● WORK TASK:
After repeating the line containing "- We identify", stop; until then, repeat each line of the listing below exactly, starting with the first.

*** INFORMATION GIVEN Section Begins ***

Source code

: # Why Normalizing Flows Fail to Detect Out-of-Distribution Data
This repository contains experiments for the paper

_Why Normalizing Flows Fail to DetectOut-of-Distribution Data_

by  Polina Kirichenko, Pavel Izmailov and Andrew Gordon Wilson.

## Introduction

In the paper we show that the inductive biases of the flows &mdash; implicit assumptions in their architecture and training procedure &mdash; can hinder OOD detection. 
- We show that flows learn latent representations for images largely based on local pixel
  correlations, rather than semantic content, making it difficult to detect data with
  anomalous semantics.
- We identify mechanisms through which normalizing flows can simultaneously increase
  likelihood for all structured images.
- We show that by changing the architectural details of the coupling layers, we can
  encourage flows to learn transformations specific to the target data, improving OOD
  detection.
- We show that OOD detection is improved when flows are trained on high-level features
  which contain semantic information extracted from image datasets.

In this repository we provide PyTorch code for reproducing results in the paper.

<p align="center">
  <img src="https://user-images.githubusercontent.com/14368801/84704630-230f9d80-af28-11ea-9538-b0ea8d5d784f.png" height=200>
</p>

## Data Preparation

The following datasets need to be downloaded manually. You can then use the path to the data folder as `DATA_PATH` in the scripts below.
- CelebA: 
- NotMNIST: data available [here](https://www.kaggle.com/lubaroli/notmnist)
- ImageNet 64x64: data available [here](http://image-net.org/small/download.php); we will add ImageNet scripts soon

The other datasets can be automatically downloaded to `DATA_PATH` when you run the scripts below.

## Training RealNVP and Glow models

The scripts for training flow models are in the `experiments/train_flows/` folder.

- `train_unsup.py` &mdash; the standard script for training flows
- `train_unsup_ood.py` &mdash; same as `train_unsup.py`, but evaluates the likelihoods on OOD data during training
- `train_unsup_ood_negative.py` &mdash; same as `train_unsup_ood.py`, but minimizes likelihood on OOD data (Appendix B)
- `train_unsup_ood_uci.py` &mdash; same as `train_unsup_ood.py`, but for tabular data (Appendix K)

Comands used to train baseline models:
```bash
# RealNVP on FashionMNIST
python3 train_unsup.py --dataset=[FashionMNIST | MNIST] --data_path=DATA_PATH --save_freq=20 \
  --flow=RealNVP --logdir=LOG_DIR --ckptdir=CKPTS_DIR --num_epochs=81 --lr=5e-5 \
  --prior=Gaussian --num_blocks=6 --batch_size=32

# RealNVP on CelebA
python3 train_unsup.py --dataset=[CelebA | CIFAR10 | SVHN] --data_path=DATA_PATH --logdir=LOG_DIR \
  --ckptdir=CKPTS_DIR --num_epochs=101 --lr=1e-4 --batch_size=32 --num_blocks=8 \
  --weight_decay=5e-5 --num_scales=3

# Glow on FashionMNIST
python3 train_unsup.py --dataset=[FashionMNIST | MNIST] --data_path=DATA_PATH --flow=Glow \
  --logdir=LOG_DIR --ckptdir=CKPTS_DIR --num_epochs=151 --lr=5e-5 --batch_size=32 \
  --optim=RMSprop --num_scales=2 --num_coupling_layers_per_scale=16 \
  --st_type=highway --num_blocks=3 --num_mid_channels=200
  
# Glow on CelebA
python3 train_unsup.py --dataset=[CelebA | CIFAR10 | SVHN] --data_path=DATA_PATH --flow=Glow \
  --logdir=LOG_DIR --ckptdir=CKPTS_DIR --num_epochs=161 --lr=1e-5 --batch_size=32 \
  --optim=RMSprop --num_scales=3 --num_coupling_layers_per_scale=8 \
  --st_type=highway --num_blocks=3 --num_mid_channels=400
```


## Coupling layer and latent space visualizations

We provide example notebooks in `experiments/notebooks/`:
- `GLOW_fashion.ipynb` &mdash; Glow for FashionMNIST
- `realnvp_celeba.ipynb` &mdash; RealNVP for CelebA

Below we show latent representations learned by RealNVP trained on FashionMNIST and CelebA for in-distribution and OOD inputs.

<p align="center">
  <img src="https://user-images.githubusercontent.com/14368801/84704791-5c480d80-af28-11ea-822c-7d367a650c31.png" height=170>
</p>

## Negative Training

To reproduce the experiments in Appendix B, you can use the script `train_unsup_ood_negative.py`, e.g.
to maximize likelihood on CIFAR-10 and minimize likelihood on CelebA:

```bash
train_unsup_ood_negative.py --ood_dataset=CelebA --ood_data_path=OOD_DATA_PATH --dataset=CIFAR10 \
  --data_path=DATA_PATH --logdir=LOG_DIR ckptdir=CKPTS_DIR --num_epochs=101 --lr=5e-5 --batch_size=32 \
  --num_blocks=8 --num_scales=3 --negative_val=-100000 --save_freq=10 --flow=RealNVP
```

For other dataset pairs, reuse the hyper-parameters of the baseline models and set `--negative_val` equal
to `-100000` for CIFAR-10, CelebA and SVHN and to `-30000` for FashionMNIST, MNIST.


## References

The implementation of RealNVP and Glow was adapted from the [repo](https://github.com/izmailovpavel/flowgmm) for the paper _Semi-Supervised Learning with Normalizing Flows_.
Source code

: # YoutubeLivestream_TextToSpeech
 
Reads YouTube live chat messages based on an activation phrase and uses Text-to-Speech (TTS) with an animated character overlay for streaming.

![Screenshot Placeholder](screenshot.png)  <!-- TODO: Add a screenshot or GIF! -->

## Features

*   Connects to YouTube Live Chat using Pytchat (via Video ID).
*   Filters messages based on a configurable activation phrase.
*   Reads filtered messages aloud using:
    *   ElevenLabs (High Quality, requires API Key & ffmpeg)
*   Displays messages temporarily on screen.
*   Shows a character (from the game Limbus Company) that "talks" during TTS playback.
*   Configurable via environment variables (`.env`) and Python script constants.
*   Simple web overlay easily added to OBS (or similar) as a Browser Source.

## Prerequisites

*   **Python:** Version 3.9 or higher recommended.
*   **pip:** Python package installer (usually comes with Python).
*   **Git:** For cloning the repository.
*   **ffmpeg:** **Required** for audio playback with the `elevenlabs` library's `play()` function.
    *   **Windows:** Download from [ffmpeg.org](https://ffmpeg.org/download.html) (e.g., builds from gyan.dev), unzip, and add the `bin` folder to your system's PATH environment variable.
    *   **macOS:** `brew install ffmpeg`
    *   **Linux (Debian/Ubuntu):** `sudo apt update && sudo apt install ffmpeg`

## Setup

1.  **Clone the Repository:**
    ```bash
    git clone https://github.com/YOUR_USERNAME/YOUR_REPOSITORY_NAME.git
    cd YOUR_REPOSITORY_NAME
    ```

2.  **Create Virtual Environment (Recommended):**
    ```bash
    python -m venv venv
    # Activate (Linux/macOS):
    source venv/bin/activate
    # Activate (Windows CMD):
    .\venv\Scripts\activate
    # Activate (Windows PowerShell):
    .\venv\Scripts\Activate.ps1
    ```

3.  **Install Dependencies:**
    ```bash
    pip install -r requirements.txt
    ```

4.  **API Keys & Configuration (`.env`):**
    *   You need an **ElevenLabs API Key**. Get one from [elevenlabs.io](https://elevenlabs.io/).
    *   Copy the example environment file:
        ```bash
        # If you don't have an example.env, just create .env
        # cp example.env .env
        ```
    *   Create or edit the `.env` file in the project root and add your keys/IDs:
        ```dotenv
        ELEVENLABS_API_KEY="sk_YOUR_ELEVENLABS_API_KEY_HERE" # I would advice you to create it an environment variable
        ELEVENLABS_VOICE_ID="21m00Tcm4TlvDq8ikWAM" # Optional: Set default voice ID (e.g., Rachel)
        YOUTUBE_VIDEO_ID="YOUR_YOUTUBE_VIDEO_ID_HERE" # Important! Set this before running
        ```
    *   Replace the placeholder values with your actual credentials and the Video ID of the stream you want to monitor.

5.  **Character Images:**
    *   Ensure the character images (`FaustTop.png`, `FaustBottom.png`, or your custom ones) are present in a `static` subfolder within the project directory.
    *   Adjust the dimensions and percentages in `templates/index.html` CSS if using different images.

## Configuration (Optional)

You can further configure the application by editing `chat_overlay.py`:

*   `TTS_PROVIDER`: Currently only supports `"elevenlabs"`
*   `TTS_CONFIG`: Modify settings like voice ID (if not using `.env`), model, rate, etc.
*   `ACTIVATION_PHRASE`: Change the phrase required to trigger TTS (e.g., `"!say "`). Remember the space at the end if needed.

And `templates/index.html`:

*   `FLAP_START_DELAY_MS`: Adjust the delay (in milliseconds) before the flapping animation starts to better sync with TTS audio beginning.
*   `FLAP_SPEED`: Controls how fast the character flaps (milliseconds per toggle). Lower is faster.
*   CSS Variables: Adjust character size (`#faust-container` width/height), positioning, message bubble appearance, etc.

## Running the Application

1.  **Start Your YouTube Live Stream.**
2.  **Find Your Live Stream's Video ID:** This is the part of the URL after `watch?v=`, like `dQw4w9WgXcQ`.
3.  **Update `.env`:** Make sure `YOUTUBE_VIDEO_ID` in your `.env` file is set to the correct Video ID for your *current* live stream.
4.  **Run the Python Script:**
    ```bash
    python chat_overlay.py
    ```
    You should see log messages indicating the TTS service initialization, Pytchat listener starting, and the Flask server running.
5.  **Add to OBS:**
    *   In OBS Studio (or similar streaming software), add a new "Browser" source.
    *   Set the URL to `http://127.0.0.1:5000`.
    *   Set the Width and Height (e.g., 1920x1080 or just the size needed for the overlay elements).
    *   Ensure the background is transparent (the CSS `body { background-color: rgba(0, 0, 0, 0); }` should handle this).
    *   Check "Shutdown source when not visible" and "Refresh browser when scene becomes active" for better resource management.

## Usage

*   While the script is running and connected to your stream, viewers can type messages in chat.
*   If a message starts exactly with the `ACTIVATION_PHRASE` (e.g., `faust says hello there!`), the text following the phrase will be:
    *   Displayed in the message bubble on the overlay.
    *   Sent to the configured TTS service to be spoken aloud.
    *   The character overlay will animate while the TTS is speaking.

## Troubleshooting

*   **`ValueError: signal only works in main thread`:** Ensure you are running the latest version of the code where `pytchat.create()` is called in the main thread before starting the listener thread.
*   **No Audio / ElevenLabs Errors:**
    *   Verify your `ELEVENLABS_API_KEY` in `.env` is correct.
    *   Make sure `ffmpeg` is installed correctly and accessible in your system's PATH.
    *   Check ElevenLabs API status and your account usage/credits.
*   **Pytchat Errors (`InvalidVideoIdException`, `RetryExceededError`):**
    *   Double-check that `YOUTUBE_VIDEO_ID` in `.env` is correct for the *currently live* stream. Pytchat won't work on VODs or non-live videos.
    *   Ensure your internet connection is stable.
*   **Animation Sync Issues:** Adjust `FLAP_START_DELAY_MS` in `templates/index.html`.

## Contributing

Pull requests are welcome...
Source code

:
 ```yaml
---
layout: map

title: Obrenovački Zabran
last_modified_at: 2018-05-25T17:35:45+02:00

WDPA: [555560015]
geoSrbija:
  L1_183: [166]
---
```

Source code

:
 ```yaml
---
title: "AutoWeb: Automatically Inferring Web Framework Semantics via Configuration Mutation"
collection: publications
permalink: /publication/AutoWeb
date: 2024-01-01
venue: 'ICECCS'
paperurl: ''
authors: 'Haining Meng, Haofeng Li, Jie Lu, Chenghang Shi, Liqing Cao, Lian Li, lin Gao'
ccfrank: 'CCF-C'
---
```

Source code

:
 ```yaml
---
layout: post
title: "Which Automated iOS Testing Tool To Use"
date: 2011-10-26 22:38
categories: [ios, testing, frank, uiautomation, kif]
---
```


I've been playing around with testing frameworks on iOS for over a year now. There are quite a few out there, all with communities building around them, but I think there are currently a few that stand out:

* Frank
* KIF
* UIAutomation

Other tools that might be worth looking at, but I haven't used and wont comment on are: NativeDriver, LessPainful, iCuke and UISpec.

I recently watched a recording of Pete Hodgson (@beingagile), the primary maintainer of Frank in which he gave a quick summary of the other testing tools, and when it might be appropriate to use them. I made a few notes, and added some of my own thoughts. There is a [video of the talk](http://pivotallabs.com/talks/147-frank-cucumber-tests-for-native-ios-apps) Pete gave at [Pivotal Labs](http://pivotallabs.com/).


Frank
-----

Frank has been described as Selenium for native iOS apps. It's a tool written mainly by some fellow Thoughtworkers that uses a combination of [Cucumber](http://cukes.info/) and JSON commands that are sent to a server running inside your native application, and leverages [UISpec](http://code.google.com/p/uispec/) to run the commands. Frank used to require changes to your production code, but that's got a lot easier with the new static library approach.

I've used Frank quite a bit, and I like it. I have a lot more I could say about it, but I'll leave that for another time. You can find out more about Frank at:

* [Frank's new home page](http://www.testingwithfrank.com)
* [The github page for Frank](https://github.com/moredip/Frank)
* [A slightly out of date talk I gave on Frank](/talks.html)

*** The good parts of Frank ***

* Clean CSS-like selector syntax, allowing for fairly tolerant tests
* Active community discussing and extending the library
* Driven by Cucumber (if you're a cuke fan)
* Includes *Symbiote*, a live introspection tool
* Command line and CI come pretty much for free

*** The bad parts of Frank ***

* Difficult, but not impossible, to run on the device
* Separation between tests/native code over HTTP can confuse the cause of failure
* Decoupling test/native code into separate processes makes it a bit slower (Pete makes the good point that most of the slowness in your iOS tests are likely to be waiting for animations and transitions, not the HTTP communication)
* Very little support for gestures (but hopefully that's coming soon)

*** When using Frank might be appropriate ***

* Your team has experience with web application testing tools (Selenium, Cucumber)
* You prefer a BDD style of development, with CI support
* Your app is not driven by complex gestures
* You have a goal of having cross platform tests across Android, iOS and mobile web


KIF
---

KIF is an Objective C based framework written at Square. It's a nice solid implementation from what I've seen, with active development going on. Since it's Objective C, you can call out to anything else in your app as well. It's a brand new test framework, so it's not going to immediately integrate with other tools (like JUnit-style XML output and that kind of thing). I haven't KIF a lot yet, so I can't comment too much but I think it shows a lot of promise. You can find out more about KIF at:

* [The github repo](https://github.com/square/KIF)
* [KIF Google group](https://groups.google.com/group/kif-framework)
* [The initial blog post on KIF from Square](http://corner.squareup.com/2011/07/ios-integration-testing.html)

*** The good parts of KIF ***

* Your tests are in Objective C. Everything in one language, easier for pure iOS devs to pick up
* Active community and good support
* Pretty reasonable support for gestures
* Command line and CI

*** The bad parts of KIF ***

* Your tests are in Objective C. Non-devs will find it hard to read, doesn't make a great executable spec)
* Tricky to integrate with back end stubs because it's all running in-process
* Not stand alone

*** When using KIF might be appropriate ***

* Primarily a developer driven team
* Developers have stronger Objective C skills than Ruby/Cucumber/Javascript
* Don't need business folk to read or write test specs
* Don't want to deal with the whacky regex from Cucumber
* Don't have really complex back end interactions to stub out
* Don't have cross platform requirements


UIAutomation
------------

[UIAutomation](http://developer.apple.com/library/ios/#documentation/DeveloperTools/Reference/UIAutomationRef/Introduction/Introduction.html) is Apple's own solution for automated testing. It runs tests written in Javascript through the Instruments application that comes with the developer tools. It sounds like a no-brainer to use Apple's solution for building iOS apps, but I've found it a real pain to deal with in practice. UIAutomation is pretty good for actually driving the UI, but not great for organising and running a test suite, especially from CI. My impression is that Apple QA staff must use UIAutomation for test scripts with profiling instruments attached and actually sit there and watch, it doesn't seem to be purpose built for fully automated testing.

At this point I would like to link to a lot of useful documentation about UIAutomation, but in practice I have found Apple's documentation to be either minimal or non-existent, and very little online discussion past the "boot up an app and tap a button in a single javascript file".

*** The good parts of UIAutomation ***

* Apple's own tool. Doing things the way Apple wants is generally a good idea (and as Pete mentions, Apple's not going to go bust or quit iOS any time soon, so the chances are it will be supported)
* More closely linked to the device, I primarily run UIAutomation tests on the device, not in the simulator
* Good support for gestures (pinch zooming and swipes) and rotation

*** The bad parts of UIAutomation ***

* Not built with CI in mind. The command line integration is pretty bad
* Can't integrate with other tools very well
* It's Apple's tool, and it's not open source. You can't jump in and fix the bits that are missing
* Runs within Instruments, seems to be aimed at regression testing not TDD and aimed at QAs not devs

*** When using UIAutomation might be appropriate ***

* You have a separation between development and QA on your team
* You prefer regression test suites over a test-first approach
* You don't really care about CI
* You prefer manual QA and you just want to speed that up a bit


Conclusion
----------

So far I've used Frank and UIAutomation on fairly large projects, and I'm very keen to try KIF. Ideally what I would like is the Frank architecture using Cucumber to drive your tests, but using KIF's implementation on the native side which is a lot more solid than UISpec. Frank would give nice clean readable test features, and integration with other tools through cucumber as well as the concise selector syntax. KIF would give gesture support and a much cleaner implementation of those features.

*** INFORMATION GIVEN Section Ends ***

● WRITTEN RESPONSE:
Source code

: # Why Normalizing Flows Fail to Detect Out-of-Distribution Data
This repository contains experiments for the paper

_Why Normalizing Flows Fail to DetectOut-of-Distribution Data_

by  Polina Kirichenko, Pavel Izmailov and Andrew Gordon Wilson.

## Introduction

In the paper we show that the inductive biases of the flows &mdash; implicit assumptions in their architecture and training procedure &mdash; can hinder OOD detection. 
- We show that flows learn latent representations for images largely based on local pixel
  correlations, rather than semantic content, making it difficult to detect data with
  anomalous semantics.
- We identify mechanisms through which normalizing flows can simultaneously increase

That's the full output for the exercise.